It’s been less than 10 minutes since I’ve shut off all my electronics in the house and lay here on a sleeping bag in the middle of my living room floor. I think to myself “why have I not done this before?!” 10 minutes with no distractions is all it took for me to realize how much I’ve missed God lately and how much closer to Him I feel now just 10 minutes into this night.
I’ve been so consumed (more like overwhelmed) with all the prep work that needs to get done for this trip, that I wasn’t putting enough focus on my relationship with God, who happens to be the whole reason I’m going on this Race in the first place. And to top it off, I’ve been trying to shoulder most of this myself before going to Him, instead of going to God first and then doing what I can to meet Him part way.

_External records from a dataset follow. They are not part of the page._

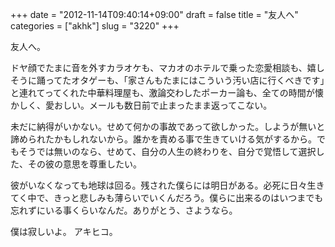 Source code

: +++
date = "2012-11-14T09:40:14+09:00"
draft = false
title = "友人へ"
categories = ["akhk"]
slug = "3220"
+++

友人へ。

ドヤ顔でたまに音を外すカラオケも、マカオのホテルで乗った恋愛相談も、嬉しそうに踊ってたオタゲーも、「家さんもたまにはこういう汚い店に行くべきです」と連れてってくれた中華料理屋も、激論交わしたポーカー論も、全ての時間が懐かしく、愛おしい。メールも数日前で止まったまま返ってこない。

未だに納得がいかない。せめて何かの事故であって欲しかった。しようが無いと諦められたかもしれないから。誰かを責める事で生きていける気がするから。でもそうでは無いのなら、せめて、自分の人生の終わりを、自分で覚悟して選択した、その彼の意思を尊重したい。

彼がいなくなっても地球は回る。残された僕らには明日がある。必死に日々生きてく中で、きっと悲しみも薄らいでいくんだろう。僕らに出来るのはいつまでも忘れずにいる事くらいなんだ。ありがとう、さようなら。

僕は寂しいよ。
アキヒコ。
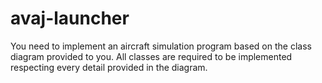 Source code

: # avaj-launcher
You need to implement an aircraft simulation program based on the class diagram provided to you. All classes are required to be implemented respecting every detail provided in the diagram.
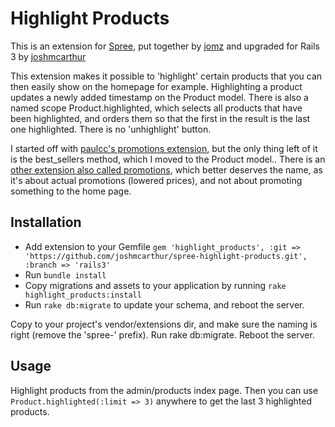 # Highlight Products

This is an extension for [Spree][1], put together by [jomz][2] and upgraded for Rails 3 by [joshmcarthur][5]

This extension makes it possible to 'highlight' certain products that you can then easily show on the homepage for example. Highlighting a product updates a newly added timestamp on the Product model. There is also a named scope Product.highlighted, which selects all products that have been highlighted, and orders them so that the first in the result is the last one highlighted. There is no 'unhighlight' button.

I started off with [paulcc's promotions extension][3], but the only thing left of it is the best\_sellers method, which I moved to the Product model..
There is an [other extension also called promotions][4], which better deserves the name, as it's about actual promotions (lowered prices), and not about promoting something to the home page.

## Installation
* Add extension to your Gemfile `gem 'highlight_products', :git => 'https://github.com/joshmcarthur/spree-highlight-products.git', :branch => 'rails3'`
* Run `bundle install`
* Copy migrations and assets to your application by running `rake highlight_products:install`
* Run `rake db:migrate` to update your schema, and reboot the server.

Copy to your project's vendor/extensions dir, and make sure the naming is right (remove the 'spree-' prefix).
Run rake db:migrate.
Reboot the server.

[1]: http://spreecommerce.com/ "Spree: Open Source E-Commerce for Ruby on Rails"
[2]: http://hardcoreforkingaction.com "Hard-core forking action: a low frequency, web-tech blog by Benny Degezelle"
[3]: http://github.com/paulcc/spree-promotions/network "Promotions extension by Paul Callaghan"
[4]: http://ext.spreecommerce.com/extensions/46-promotions "Promotions extension by Marcin Raczkowski"
[5]: http://www.github.com/joshmcarthur

## Usage

Highlight products from the admin/products index page. Then you can use <code>Product.highlighted(:limit => 3)</code> anywhere to get the last 3 highlighted products.

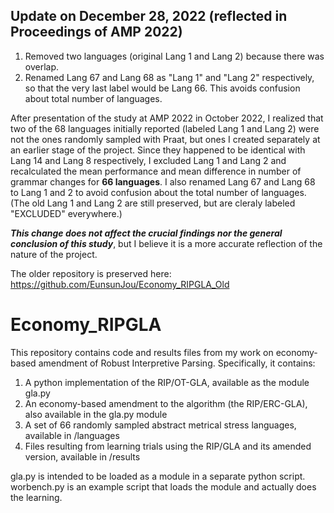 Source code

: ## Update on December 28, 2022 (reflected in Proceedings of AMP 2022)

1. Removed two languages (original Lang 1 and Lang 2) because there was overlap.
2. Renamed Lang 67 and Lang 68 as "Lang 1" and "Lang 2" respectively, so that the very last label would be Lang 66. This avoids confusion about total number of languages.

After presentation of the study at AMP 2022 in October 2022, I realized that two of the 68 languages initially reported (labeled Lang 1 and Lang 2) were not the ones randomly sampled with Praat, but ones I created separately at an earlier stage of the project. Since they happened to be identical with Lang 14 and Lang 8 respectively, I excluded Lang 1 and Lang 2 and recalculated the mean performance and mean difference in number of grammar changes for **66 languages**. I also renamed Lang 67 and Lang 68 to Lang 1 and 2 to avoid confusion about the total number of languages. (The old Lang 1 and Lang 2 are still preserved, but are cleraly labeled "EXCLUDED" everywhere.)

***This change does not affect the crucial findings nor the general conclusion of this study***, but I believe it is a more accurate reflection of the nature of the project.

The older repository is preserved here: https://github.com/EunsunJou/Economy_RIPGLA_Old

# Economy_RIPGLA

This repository contains code and results files from my work on economy-based amendment of Robust Interpretive Parsing.
Specifically, it contains:

1. A python implementation of the RIP/OT-GLA, available as the module gla.py
2. An economy-based amendment to the algorithm (the RIP/ERC-GLA), also available in the gla.py module
3. A set of 66 randomly sampled abstract metrical stress languages, available in /languages
4. Files resulting from learning trials using the RIP/GLA and its amended version, available in /results

gla.py is intended to be loaded as a module in a separate python script.
worbench.py is an example script that loads the module and actually does the learning.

All of this has left me feeling so overwhelmed and distant from God that I knew something needed to change.
As I lay here thinking about the times that I feel closer to God and the times that I don’t, I came up with my “trials” and “comfort zones”. Recently the biggest trial I have ever gone through has come to an end. I was so glad to be finished with that chapter of my life, but now looking back I can see what a blessing in disguise those two very long years were. During that period I went from being distraught and so alone to finding strength and hope in Christ. God was all that I had and every day I looked to Him to be my rock. Since then, I have moved back into my “comfort zone”, and what a distracted zone that is. I’ve spent so much time trying to catch up on everything I felt like I’d missed out on, getting so caught up in having a nice, happy life that I’ve once again forgotten to include God in my daily life.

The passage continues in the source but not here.